TRY IT =>
What you return should be each line of the data containing the string "customerOrder".

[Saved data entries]
:::

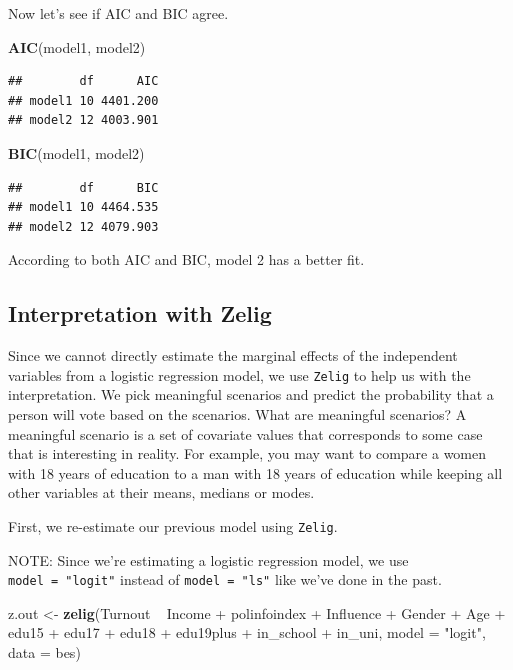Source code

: \documentclass[]{article}
\newenvironment{Shaded}{\begin{snugshade}}{\end{snugshade}}
\newcommand{\KeywordTok}[1]{\textcolor[rgb]{0.13,0.29,0.53}{\textbf{{#1}}}}
\newcommand{\DataTypeTok}[1]{\textcolor[rgb]{0.13,0.29,0.53}{{#1}}}
\newcommand{\StringTok}[1]{\textcolor[rgb]{0.31,0.60,0.02}{{#1}}}
\newcommand{\NormalTok}[1]{{#1}}
\theoremstyle{definition}
\theoremstyle{definition}
\theoremstyle{remark}
\begin{document}
Now let's see if AIC and BIC agree.

\begin{Shaded}
\begin{Highlighting}[]
\KeywordTok{AIC}\NormalTok{(model1, model2)}
\end{Highlighting}
\end{Shaded}

\begin{verbatim}
##        df      AIC
## model1 10 4401.200
## model2 12 4003.901
\end{verbatim}

\begin{Shaded}
\begin{Highlighting}[]
\KeywordTok{BIC}\NormalTok{(model1, model2) }
\end{Highlighting}
\end{Shaded}

\begin{verbatim}
##        df      BIC
## model1 10 4464.535
## model2 12 4079.903
\end{verbatim}

According to both AIC and BIC, model 2 has a better fit.

\subsection{Interpretation with Zelig}\label{interpretation-with-zelig}

Since we cannot directly estimate the marginal effects of the
independent variables from a logistic regression model, we use
\texttt{Zelig} to help us with the interpretation. We pick meaningful
scenarios and predict the probability that a person will vote based on
the scenarios. What are meaningful scenarios? A meaningful scenario is a
set of covariate values that corresponds to some case that is
interesting in reality. For example, you may want to compare a women
with 18 years of education to a man with 18 years of education while
keeping all other variables at their means, medians or modes.

First, we re-estimate our previous model using \texttt{Zelig}.

NOTE: Since we're estimating a logistic regression model, we use
\texttt{model\ =\ "logit"} instead of \texttt{model\ =\ "ls"} like we've
done in the past.

\begin{Shaded}
\begin{Highlighting}[]
\NormalTok{z.out <-}\StringTok{ }\KeywordTok{zelig}\NormalTok{(Turnout ~}\StringTok{ }\NormalTok{Income +}\StringTok{ }\NormalTok{polinfoindex +}\StringTok{ }\NormalTok{Influence +}\StringTok{ }\NormalTok{Gender +}\StringTok{ }\NormalTok{Age +}\StringTok{ }
\StringTok{                 }\NormalTok{edu15 +}\StringTok{ }\NormalTok{edu17 +}\StringTok{ }\NormalTok{edu18 +}\StringTok{ }\NormalTok{edu19plus +}\StringTok{ }\NormalTok{in_school +}\StringTok{ }\NormalTok{in_uni, }
               \DataTypeTok{model =} \StringTok{"logit"}\NormalTok{, }
               \DataTypeTok{data =} \NormalTok{bes)}
\end{Highlighting}
\end{Shaded}
\end{document}
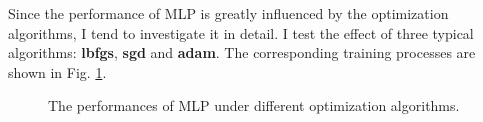 \documentclass[12pt,a4paper]{article}
\theoremstyle{definition}
\begin{document}
Since the performance of MLP is greatly influenced by the optimization algorithms, I tend to investigate it in detail. I test the effect of three typical algorithms: \textbf{lbfgs}, \textbf{sgd} and \textbf{adam}. The corresponding training processes are shown in Fig. \ref{fig:mlp-optimizer}.

\begin{figure}[H]
	\centering
	\caption{The performances of MLP under different optimization algorithms.}
	\label{fig:mlp-optimizer}
\end{figure}
\end{document}
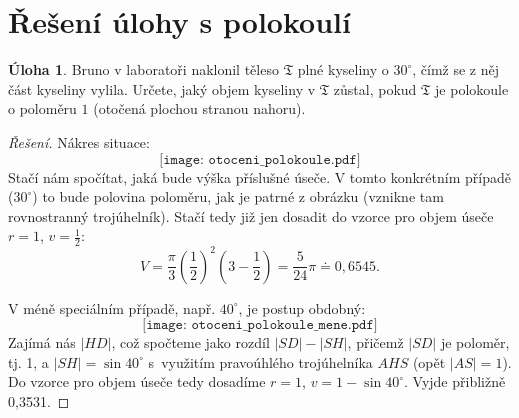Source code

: \documentclass[10pt,a4paper]{extarticle}
\theoremstyle{definition}
\newtheorem*{uloha}{\atr Úloha}
\def\atr{}
\begin{document}
\section*{Řešení úlohy s polokoulí}


\begin{uloha}
Bruno v laboratoři naklonil těleso $\mathfrak T$ plné kyseliny o $30^\circ$, čímž se z něj část kyseliny vylila. Určete, jaký objem kyseliny v $\mathfrak T$ zůstal, pokud $\mathfrak T$ je
polokoule o poloměru $1$ (otočená plochou stranou nahoru).
\end{uloha}

\begin{proof}[Řešení]
Nákres situace:
\[ \texttt{[image: otoceni\_polokoule.pdf]} \]
Stačí nám spočítat, jaká bude výška příslušné úseče. V tomto konkrétním případě ($30^\circ$) to bude polovina poloměru, jak je patrné z obrázku (vznikne tam rovnostranný trojúhelník). Stačí tedy již jen dosadit do vzorce pro objem úseče $r = 1$, $v = \frac12$:
\[ V = \frac\pi3 \left(\frac12\right)^2 \left(3 - \frac12\right) = \frac{5}{24}\pi \doteq 0,6545. \]

V méně speciálním případě, např. $40^\circ$, je postup obdobný:
\[ \texttt{[image: otoceni\_polokoule\_mene.pdf]} \]
Zajímá nás $|HD|$, což spočteme jako rozdíl $|SD| - |SH|$, přičemž $|SD|$ je poloměr, tj. 1, a $|SH| = \sin 40^\circ$ s~využitím pravoúhlého trojúhelníka $AHS$ (opět $|AS| = 1$). Do vzorce pro objem úseče tedy dosadíme $r = 1$, $v = 1 - \sin 40^\circ$. Vyjde přibližně 0,3531.
\end{proof}
\end{document}
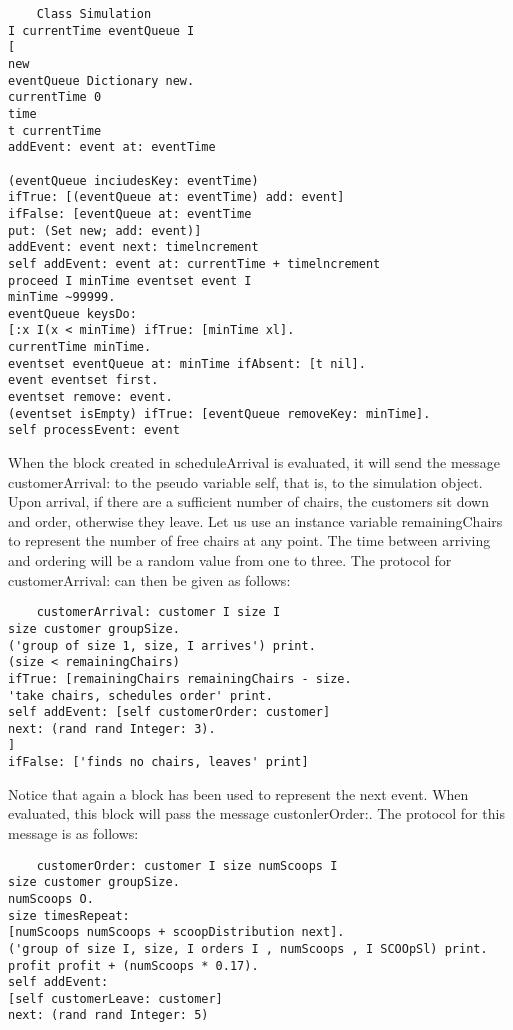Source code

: \begin{lstlisting}
    Class Simulation
I currentTime eventQueue I
[
new
eventQueue Dictionary new.
currentTime 0
time
t currentTime
addEvent: event at: eventTime

(eventQueue inciudesKey: eventTime)
ifTrue: [(eventQueue at: eventTime) add: event]
ifFalse: [eventQueue at: eventTime
put: (Set new; add: event)]
addEvent: event next: timelncrement
self addEvent: event at: currentTime + timelncrement
proceed I minTime eventset event I
minTime ~99999.
eventQueue keysDo:
[:x I(x < minTime) ifTrue: [minTime xl].
currentTime minTime.
eventset eventQueue at: minTime ifAbsent: [t nil].
event eventset first.
eventset remove: event.
(eventset isEmpty) ifTrue: [eventQueue removeKey: minTime].
self processEvent: event
\end{lstlisting}

When the block created in scheduleArrival is evaluated, it will send the message
customerArrival: to the pseudo variable self, that is, to the simulation object.
Upon arrival, if there are a sufficient number of chairs, the customers sit down
and order, otherwise they leave. Let us use an instance variable remainingChairs
to represent the number of free chairs at any point. The time between arriving
and ordering will be a random value from one to three. The protocol for
customerArrival: can then be given as follows:

\begin{lstlisting}
    customerArrival: customer I size I
size customer groupSize.
('group of size 1, size, I arrives') print.
(size < remainingChairs)
ifTrue: [remainingChairs remainingChairs - size.
'take chairs, schedules order' print.
self addEvent: [self customerOrder: customer]
next: (rand rand Integer: 3).
]
ifFalse: ['finds no chairs, leaves' print]
\end{lstlisting}

Notice that again a block has been used to represent the next event. When
evaluated, this block will pass the message custonlerOrder:. The protocol for
this message is as follows:

\begin{lstlisting}
    customerOrder: customer I size numScoops I
size customer groupSize.
numScoops O.
size timesRepeat:
[numScoops numScoops + scoopDistribution next].
('group of size I, size, I orders I , numScoops , I SCOOpSl) print.
profit profit + (numScoops * 0.17).
self addEvent:
[self customerLeave: customer]
next: (rand rand Integer: 5)
\end{lstlisting}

:::

RESULT OF THE TASK =>
self addEvent: [self customerOrder: customer]
    customerOrder: customer I size numScoops I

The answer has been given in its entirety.